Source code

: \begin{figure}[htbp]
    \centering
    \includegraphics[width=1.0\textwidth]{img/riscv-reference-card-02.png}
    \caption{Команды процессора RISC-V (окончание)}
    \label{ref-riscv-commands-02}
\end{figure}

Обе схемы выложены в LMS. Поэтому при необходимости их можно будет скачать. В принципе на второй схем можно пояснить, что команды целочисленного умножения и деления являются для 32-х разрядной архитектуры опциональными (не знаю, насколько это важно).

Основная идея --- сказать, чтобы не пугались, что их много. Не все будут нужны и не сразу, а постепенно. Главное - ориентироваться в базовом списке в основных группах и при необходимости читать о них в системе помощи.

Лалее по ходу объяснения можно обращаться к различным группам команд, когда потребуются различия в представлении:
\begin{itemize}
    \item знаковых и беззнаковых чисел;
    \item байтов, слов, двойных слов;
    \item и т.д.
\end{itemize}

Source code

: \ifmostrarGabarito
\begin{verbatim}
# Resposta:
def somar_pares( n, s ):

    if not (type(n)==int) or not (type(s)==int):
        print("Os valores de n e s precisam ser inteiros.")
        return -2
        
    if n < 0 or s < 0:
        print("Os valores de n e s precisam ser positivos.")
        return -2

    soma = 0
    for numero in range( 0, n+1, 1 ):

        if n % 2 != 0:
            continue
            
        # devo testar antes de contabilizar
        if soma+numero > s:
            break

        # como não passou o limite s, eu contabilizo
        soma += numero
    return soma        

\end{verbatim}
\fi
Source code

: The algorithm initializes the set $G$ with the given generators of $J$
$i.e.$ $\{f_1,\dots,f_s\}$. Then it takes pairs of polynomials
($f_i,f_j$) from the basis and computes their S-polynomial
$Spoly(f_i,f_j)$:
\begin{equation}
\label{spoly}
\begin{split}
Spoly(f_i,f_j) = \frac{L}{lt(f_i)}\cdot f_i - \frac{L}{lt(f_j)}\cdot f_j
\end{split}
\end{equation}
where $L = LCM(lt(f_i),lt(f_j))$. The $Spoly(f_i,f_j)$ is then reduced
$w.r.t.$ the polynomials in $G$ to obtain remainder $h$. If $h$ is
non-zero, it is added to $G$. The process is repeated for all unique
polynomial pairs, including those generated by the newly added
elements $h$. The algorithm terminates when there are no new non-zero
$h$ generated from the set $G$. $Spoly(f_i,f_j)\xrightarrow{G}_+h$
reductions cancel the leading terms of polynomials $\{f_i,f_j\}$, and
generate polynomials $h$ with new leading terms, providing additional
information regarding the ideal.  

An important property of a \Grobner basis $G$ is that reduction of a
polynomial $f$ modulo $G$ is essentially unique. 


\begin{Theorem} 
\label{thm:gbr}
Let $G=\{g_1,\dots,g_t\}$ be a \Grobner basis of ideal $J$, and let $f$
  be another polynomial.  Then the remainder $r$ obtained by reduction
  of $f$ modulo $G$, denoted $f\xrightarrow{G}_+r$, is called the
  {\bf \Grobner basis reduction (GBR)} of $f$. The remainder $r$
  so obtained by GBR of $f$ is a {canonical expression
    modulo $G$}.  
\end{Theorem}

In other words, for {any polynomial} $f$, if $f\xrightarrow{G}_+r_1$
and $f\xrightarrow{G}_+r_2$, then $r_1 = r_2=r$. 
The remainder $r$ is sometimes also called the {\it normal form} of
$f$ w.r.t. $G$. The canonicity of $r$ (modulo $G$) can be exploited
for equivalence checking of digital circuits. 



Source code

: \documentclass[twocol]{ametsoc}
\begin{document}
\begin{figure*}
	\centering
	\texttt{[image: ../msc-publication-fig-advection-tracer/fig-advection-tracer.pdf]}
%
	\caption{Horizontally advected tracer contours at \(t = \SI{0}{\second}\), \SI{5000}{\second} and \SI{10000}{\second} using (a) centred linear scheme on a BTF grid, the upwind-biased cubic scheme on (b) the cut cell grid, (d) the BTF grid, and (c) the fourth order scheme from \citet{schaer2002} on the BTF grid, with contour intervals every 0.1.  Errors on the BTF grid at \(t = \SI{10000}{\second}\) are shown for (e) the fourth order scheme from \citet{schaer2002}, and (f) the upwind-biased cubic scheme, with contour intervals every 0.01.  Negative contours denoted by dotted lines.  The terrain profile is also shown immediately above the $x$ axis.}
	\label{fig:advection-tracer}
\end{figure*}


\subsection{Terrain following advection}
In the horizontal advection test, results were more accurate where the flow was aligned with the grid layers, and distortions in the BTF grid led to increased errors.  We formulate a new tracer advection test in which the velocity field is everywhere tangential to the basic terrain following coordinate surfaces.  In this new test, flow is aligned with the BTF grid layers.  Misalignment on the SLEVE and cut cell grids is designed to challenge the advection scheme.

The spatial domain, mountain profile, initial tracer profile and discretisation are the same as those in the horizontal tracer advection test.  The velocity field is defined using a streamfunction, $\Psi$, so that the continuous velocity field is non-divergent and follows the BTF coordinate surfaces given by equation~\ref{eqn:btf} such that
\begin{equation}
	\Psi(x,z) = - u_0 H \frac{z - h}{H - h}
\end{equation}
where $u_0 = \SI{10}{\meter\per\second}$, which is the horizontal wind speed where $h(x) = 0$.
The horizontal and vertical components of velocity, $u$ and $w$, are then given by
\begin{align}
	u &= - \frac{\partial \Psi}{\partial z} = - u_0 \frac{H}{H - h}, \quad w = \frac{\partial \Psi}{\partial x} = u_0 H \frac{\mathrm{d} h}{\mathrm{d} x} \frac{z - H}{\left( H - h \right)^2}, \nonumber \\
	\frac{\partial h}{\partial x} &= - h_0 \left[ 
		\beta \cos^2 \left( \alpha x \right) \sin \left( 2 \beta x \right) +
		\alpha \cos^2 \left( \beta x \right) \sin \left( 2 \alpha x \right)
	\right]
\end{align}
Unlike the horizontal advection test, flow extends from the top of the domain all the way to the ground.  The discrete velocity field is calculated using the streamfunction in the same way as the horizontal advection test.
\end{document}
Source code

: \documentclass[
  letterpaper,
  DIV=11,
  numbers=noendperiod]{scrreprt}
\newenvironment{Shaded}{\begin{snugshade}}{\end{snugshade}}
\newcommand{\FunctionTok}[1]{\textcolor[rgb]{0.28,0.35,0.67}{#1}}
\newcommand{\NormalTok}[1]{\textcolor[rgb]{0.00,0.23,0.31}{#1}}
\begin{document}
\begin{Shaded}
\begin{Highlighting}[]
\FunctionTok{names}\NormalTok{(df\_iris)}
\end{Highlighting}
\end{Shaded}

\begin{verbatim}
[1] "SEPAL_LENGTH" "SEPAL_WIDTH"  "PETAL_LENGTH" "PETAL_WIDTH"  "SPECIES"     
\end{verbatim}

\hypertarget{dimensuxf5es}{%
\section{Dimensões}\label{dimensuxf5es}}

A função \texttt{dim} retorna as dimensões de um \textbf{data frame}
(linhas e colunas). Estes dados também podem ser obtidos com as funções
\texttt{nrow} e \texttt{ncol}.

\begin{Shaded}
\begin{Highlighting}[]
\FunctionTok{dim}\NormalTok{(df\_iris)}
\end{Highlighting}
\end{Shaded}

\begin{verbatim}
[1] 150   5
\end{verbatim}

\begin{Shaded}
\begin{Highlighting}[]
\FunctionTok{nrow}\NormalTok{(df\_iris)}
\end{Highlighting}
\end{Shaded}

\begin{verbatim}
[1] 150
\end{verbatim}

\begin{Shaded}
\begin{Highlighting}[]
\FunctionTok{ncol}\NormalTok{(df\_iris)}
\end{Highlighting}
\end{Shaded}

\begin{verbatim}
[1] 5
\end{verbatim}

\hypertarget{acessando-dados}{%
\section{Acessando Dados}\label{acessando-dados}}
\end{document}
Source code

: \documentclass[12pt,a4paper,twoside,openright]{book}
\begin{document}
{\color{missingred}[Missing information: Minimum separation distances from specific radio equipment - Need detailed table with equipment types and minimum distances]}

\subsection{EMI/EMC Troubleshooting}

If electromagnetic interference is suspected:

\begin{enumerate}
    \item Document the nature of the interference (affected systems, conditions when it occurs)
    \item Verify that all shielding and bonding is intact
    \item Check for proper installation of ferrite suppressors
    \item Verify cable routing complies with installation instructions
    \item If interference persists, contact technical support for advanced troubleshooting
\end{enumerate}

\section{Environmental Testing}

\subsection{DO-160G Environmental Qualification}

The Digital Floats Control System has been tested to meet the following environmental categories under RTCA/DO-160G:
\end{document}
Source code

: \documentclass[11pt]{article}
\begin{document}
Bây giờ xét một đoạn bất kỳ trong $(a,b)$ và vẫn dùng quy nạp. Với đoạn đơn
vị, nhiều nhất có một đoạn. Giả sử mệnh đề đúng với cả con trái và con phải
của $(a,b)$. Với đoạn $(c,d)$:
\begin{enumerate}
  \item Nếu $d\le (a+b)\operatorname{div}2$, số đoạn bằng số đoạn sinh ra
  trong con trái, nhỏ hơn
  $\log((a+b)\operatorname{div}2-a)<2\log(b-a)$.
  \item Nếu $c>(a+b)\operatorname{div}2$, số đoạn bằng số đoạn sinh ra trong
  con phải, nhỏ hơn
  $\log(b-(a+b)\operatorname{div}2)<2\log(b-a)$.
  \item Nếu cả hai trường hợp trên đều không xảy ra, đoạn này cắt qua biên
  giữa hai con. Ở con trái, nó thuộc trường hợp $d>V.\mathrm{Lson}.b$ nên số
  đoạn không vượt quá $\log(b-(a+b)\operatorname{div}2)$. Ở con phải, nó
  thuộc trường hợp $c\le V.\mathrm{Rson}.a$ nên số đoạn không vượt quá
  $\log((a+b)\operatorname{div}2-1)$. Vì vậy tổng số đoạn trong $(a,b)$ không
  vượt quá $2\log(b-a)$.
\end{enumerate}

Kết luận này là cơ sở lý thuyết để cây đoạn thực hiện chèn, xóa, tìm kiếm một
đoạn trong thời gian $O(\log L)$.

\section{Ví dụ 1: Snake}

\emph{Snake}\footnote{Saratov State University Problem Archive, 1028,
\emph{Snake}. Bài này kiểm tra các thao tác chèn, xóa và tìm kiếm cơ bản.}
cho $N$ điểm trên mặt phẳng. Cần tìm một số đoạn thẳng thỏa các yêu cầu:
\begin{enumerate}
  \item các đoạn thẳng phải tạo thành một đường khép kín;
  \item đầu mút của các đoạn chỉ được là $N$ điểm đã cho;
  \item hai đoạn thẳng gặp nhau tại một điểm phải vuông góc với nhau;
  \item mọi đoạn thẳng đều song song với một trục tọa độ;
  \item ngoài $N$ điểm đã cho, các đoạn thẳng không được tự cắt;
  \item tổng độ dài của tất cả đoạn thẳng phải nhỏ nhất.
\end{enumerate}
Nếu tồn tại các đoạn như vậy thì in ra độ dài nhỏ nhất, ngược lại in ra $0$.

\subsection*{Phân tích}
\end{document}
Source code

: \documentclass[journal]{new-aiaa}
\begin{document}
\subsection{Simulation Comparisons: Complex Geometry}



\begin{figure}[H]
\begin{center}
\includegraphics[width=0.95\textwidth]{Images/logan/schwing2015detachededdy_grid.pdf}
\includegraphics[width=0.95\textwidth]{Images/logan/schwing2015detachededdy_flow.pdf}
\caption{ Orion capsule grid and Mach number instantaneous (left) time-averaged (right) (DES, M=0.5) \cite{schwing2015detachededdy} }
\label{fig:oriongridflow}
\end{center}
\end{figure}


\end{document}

_ _ _

*Work instructions*.
Out of the material above, gather each line where "remainder" appears.

*Answer to this problem*.
$w.r.t.$ the polynomials in $G$ to obtain remainder $h$. If $h$ is
  be another polynomial.  Then the remainder $r$ obtained by reduction
  {\bf \Grobner basis reduction (GBR)} of $f$. The remainder $r$
The remainder $r$ is sometimes also called the {\it normal form} of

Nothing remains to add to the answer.